## MATERIAL SUPPLIED
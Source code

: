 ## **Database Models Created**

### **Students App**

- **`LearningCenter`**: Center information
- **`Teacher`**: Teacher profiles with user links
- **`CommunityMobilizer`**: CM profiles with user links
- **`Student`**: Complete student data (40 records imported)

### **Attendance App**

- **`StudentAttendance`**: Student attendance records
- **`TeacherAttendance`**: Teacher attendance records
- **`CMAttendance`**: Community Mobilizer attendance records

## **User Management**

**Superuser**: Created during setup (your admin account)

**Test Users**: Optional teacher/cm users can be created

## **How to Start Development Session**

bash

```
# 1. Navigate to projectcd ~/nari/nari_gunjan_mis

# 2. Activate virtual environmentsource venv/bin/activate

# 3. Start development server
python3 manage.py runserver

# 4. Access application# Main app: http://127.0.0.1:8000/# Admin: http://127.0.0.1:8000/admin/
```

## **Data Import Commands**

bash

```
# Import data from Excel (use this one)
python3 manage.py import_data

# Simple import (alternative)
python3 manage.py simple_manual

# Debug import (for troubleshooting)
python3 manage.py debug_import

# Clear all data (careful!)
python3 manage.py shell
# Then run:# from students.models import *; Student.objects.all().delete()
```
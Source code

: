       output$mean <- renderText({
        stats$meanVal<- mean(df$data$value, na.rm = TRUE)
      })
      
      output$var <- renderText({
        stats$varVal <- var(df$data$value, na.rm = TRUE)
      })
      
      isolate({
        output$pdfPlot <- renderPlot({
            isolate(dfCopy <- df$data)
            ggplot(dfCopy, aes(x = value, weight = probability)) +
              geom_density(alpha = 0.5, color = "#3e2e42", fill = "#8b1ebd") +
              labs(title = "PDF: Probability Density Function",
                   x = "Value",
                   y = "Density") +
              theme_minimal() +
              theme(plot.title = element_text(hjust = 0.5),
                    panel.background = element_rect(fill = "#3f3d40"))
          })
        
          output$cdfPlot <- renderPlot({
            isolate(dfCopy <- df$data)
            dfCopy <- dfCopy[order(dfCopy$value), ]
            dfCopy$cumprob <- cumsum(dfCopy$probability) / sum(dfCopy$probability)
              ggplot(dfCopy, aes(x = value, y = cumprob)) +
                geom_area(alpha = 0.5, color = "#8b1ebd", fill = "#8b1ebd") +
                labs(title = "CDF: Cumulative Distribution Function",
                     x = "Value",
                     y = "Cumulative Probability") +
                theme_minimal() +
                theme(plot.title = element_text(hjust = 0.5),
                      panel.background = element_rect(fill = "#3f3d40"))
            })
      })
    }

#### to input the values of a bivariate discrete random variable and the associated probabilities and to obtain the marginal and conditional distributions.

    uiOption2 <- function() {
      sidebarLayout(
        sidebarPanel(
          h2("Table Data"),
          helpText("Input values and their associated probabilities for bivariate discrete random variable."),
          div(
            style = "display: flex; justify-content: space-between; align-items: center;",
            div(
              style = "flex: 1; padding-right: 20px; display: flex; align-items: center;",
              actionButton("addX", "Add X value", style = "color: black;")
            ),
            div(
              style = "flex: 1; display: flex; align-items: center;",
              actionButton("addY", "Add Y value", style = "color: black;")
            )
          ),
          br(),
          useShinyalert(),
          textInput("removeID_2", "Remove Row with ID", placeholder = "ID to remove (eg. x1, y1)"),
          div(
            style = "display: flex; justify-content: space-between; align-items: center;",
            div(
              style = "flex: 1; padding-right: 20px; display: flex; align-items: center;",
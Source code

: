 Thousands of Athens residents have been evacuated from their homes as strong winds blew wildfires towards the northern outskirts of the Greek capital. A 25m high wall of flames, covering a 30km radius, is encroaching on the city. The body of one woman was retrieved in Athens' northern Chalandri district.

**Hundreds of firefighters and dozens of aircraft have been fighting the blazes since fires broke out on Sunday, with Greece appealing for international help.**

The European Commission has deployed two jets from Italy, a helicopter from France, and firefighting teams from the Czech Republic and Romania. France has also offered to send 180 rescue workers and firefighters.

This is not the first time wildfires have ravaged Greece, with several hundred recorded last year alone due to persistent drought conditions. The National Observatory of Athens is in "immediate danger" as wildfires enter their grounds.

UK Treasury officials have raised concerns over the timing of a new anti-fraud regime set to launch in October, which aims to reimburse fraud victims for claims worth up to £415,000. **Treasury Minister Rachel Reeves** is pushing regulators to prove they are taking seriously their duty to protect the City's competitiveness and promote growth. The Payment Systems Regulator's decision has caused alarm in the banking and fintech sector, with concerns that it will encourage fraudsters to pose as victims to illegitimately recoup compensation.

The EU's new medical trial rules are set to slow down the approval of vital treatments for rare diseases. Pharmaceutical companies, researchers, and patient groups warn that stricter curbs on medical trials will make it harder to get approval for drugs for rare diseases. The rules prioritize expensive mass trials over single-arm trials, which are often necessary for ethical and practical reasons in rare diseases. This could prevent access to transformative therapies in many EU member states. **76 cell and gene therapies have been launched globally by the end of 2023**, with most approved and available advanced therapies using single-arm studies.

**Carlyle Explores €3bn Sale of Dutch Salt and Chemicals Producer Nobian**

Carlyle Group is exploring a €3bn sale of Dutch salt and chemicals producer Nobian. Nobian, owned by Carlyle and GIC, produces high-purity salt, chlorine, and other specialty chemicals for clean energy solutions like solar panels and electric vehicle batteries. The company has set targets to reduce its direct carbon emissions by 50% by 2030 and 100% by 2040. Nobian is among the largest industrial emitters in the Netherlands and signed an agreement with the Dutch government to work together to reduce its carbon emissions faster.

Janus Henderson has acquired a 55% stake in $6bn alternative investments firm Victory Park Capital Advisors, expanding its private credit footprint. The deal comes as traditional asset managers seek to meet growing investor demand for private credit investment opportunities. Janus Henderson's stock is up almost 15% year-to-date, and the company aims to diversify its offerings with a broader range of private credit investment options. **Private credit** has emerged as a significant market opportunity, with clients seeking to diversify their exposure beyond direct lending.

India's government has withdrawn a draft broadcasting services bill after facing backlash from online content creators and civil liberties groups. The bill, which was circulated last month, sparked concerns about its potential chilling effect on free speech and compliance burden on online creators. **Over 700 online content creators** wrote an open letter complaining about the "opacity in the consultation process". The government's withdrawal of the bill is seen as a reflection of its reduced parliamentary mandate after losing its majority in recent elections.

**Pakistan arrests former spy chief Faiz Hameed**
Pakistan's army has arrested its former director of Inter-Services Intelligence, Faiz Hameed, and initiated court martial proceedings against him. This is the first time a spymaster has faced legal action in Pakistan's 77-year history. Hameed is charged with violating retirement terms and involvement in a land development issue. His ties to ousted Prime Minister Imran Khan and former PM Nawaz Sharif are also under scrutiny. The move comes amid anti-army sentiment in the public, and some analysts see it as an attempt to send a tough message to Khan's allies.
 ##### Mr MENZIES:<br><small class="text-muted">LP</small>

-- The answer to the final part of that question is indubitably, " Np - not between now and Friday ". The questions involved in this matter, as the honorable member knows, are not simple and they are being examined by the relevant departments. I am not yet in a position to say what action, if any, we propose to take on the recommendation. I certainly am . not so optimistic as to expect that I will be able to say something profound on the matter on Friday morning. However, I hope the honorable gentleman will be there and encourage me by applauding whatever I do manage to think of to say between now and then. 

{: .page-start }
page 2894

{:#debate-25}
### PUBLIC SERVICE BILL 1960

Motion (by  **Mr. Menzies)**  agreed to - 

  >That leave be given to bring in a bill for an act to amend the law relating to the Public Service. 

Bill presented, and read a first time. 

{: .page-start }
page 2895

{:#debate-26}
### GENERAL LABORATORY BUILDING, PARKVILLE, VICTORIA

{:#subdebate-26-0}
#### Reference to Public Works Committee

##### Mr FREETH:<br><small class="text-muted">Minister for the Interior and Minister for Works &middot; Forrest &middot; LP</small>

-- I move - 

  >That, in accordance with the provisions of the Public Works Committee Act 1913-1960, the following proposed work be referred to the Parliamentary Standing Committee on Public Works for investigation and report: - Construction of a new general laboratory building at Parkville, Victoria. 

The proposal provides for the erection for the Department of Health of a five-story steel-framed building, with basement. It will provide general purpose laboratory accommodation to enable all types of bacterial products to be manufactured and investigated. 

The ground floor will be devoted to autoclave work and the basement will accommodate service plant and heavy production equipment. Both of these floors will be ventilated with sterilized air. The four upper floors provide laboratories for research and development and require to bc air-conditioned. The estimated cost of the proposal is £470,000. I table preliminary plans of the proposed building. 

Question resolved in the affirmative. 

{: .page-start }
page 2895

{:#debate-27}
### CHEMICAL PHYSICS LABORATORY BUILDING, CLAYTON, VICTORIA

## WHAT THE TASK ASKS
Your answer should be one number: how many lines of the listing include the word "profiles".

## OUTPUT
2